» **How to complete this task**: Your answer should be one number, the count of lines in the data that hold "other".
|---|
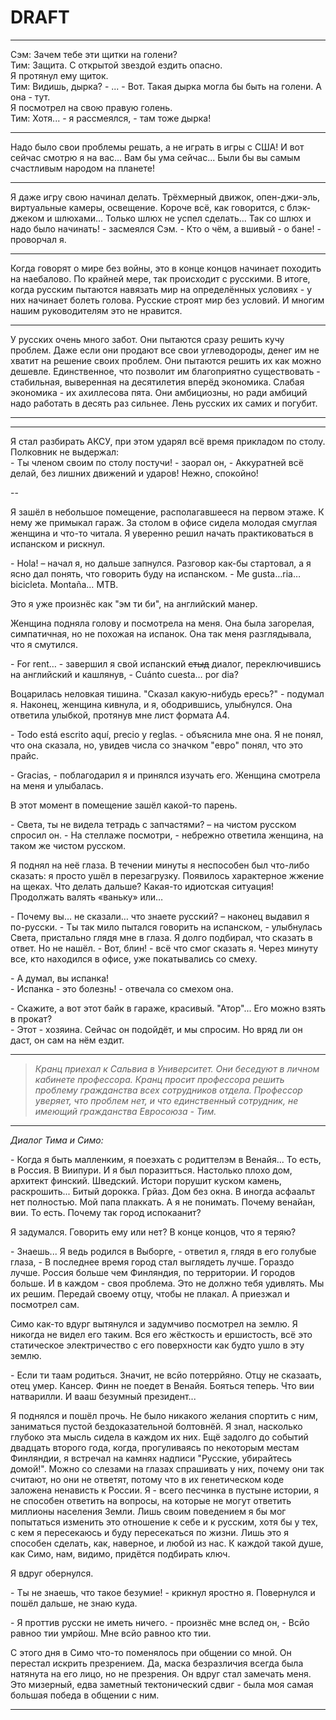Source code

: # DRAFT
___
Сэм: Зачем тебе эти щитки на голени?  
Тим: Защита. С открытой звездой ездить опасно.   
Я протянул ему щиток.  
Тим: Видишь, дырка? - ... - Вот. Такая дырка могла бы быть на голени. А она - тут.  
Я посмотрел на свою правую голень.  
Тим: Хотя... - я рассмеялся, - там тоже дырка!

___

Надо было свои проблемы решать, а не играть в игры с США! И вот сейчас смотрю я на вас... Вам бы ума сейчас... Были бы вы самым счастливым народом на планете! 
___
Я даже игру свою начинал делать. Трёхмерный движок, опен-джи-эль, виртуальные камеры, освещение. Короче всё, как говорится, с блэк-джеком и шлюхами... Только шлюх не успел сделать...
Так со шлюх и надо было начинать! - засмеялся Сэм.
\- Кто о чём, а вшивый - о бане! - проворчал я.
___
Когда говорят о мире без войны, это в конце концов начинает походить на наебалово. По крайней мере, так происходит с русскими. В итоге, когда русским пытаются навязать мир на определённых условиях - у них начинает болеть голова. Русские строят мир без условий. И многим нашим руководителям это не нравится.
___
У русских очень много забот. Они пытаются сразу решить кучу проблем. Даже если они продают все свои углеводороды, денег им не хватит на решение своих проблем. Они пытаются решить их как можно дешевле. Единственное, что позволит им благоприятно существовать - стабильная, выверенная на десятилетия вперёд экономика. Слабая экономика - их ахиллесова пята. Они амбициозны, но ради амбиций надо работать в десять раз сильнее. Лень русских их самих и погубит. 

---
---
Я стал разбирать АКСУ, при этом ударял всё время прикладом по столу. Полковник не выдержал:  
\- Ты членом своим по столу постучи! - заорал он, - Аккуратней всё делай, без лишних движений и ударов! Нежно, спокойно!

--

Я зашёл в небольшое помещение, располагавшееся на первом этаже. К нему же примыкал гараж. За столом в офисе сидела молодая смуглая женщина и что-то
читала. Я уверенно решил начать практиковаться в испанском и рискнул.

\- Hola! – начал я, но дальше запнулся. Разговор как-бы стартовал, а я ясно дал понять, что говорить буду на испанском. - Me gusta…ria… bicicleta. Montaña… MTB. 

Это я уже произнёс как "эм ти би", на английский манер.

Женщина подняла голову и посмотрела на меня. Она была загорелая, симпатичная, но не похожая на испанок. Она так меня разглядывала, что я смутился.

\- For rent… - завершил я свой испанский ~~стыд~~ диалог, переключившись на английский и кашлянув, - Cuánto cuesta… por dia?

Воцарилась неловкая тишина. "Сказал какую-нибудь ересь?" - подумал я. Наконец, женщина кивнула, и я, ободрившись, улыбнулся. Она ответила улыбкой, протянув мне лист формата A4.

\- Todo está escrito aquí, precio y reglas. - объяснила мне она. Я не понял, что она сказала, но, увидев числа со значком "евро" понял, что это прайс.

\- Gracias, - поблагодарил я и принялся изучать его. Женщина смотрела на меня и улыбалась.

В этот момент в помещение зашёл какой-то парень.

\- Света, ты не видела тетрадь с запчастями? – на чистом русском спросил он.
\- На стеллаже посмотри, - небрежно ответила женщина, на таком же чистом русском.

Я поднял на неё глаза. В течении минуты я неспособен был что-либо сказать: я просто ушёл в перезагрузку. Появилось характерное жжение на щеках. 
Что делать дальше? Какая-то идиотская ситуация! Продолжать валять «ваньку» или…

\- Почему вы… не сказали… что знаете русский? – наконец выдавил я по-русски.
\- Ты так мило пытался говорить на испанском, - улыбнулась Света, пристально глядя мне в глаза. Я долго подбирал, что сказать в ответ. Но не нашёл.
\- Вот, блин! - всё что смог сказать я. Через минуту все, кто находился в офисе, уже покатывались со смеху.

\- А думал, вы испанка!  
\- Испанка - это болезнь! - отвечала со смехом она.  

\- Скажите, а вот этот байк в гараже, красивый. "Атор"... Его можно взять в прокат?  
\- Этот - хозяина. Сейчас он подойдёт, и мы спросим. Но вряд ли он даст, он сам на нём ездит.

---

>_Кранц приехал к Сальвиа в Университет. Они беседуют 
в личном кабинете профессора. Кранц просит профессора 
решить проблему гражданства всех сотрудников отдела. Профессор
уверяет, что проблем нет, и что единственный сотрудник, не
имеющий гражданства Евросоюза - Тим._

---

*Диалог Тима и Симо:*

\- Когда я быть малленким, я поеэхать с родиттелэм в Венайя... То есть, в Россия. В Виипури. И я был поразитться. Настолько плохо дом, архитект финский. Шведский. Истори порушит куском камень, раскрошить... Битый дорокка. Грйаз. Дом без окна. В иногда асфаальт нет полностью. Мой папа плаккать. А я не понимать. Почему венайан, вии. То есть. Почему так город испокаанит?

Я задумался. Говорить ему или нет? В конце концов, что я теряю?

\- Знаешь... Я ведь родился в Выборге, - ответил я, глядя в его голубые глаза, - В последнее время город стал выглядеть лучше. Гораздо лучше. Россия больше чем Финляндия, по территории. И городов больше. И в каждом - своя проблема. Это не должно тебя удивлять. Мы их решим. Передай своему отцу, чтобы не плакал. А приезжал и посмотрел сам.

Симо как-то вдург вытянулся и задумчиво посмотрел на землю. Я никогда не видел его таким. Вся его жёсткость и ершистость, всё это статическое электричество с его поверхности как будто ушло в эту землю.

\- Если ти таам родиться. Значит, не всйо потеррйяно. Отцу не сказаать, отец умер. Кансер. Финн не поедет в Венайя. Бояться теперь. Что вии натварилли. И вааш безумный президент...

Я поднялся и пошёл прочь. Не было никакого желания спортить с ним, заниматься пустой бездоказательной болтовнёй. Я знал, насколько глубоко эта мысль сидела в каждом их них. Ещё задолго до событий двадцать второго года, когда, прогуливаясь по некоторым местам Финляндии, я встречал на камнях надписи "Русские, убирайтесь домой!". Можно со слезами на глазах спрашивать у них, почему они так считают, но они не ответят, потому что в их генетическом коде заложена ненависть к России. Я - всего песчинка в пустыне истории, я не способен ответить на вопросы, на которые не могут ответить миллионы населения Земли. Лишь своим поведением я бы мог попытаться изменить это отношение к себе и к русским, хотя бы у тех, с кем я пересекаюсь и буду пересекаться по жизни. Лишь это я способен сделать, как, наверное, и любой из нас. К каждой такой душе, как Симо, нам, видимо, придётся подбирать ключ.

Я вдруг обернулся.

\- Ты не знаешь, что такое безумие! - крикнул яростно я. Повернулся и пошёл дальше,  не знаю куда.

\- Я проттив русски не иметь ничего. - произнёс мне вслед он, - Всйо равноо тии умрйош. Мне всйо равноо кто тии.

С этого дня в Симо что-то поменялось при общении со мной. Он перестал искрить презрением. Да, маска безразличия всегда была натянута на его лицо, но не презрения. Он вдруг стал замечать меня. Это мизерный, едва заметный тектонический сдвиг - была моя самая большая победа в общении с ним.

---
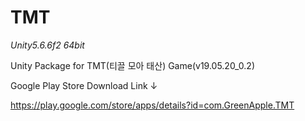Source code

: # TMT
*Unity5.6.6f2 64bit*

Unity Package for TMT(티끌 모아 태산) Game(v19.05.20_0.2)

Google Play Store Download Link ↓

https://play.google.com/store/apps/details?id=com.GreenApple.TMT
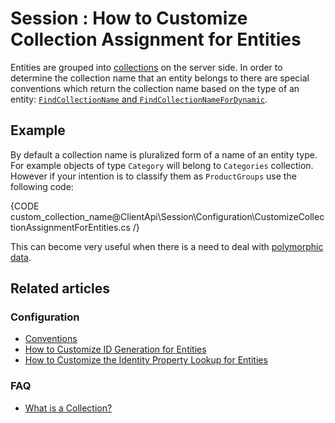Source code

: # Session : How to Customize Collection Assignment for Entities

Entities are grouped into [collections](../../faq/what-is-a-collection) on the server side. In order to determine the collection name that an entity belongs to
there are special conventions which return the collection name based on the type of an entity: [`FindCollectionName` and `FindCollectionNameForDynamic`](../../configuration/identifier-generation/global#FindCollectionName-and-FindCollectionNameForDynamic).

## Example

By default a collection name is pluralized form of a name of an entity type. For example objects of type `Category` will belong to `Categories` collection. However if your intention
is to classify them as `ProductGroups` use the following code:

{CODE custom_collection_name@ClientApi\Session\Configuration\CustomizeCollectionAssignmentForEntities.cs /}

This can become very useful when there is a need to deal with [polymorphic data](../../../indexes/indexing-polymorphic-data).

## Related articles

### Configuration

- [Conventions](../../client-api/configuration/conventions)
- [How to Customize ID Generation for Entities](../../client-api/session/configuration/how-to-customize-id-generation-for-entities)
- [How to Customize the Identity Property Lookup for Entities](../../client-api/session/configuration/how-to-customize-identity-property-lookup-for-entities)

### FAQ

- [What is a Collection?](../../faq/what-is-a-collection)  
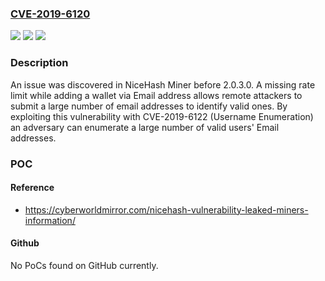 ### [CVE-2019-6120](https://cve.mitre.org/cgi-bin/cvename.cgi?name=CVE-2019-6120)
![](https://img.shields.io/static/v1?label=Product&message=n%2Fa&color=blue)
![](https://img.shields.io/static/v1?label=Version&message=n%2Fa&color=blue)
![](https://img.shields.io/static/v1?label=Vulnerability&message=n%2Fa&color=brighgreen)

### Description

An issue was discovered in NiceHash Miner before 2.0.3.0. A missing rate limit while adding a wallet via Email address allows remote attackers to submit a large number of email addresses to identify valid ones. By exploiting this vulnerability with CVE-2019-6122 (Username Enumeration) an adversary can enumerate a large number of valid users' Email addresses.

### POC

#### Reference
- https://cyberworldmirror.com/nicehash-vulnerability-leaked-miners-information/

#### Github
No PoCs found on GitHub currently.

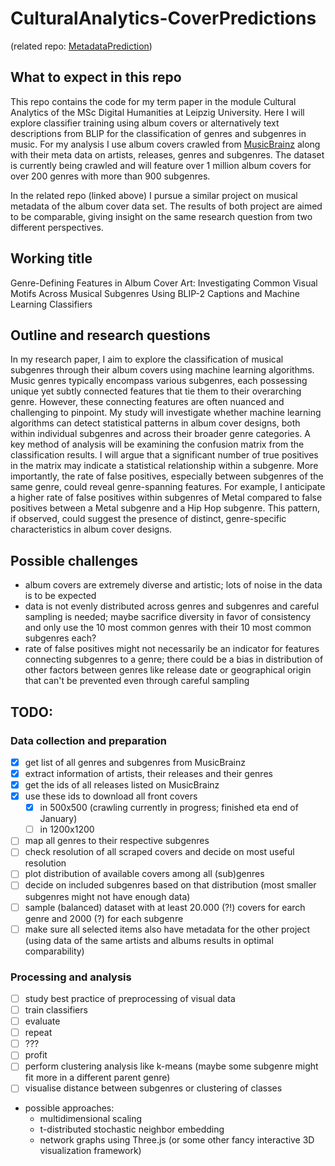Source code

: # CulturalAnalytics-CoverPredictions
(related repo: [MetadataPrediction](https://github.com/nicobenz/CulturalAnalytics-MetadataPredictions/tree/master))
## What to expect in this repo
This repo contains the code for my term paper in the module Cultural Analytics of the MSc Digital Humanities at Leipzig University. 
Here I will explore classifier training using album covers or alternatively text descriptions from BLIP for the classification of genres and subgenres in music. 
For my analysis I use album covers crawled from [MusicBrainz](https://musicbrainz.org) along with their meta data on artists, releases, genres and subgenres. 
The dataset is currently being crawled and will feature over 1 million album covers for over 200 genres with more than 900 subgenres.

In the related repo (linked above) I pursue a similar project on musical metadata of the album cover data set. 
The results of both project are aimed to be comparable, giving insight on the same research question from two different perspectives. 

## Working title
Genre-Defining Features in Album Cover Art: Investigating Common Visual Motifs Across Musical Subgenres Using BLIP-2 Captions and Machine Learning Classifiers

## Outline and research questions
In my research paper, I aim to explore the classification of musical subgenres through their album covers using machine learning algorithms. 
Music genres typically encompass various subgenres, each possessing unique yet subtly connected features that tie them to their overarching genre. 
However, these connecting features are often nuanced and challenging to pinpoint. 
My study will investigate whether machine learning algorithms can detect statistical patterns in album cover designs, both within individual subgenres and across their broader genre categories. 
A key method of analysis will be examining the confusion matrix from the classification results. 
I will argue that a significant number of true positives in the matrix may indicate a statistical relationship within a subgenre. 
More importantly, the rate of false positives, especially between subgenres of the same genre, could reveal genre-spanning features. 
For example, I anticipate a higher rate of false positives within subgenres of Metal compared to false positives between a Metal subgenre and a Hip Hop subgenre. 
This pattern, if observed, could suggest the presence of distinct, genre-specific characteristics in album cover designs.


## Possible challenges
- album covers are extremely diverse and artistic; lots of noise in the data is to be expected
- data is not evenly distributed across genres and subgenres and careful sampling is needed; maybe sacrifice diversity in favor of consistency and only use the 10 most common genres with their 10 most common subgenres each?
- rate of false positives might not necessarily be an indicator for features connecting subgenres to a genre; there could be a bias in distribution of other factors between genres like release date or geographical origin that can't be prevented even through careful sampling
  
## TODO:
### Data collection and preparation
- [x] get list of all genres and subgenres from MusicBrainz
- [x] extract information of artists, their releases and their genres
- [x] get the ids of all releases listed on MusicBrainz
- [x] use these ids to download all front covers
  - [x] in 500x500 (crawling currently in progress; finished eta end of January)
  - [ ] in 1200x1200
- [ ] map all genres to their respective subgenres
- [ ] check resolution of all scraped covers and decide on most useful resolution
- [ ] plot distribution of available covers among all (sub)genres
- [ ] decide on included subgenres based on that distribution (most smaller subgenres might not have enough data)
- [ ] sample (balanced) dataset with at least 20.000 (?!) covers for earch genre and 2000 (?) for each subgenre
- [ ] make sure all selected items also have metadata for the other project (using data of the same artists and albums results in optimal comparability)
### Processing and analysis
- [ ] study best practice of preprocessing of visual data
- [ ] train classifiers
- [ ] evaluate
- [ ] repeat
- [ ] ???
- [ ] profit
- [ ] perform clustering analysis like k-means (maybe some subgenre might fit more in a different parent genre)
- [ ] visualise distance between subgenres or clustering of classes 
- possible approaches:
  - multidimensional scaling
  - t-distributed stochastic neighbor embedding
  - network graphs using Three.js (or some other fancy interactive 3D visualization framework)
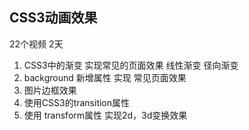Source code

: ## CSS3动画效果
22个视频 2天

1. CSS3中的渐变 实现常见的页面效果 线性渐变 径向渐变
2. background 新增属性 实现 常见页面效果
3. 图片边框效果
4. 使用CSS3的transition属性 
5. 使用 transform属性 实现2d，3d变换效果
|---|
» **Result of the task**: 3